Colorado Parks and Wildlife, Executive Summit Coalition
Presenter: Gary Thorson, Assistant Director of Information and Education
Synopsis: In 2016, Colorado Parks and Wildlife (CPW) convened the Executive Summit Coalition: a group of leaders representing 30+ organizations from across the outdoor industry spectrum. The objective of the group, which included representatives from recreation, industry, land trust, conservation, sportsmen/women, and land management organizations and agencies (federal, state and local), was to share perspectives on how to best balance outdoor recreation and sustainable management of wildlife in Colorado.

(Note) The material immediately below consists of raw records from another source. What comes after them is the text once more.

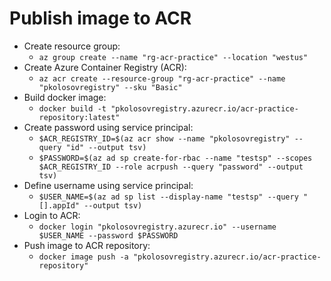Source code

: ﻿# Publish image to ACR

- Create resource group:
    - `az group create --name "rg-acr-practice" --location "westus"`
- Create Azure Container Registry (ACR):
    - `az acr create --resource-group "rg-acr-practice" --name "pkolosovregistry" --sku "Basic"`
- Build docker image:
    - `docker build -t "pkolosovregistry.azurecr.io/acr-practice-repository:latest"`
- Create password using service principal:
    - `$ACR_REGISTRY_ID=$(az acr show --name "pkolosovregistry" --query "id" --output tsv)`
    - `$PASSWORD=$(az ad sp create-for-rbac --name "testsp" --scopes $ACR_REGISTRY_ID --role acrpush --query "password" --output tsv)`
- Define username using service principal:
    - `$USER_NAME=$(az ad sp list --display-name "testsp" --query "[].appId" --output tsv)`
- Login to ACR:
    - `docker login "pkolosovregistry.azurecr.io" --username $USER_NAME --password $PASSWORD`
- Push image to ACR repository:
    - `docker image push -a "pkolosovregistry.azurecr.io/acr-practice-repository"`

The Executive Summit Coalition is CPW’s initial effort to apply the SHIFT Principles to tangible and meaningful efforts to advance shared conservation and outdoor recreation priorities among a comprehensive stakeholder group that is inclusive of all sectors (rock climbing, mountain biking, OHV, hunting, land trust, stewardship/volunteers, etc.). The group has since renamed itself the Colorado Outdoor Partnership to reflect the long-term commitment the coalition has made toward working for the future of Colorado’s people, wildlife and landscapes. Their Partners in the Outdoors Conference brings together over 400 individuals from 100+ organizations to network, collaborate and participate in professional development sessions on current issues pertinent to outdoor recreation and conservation.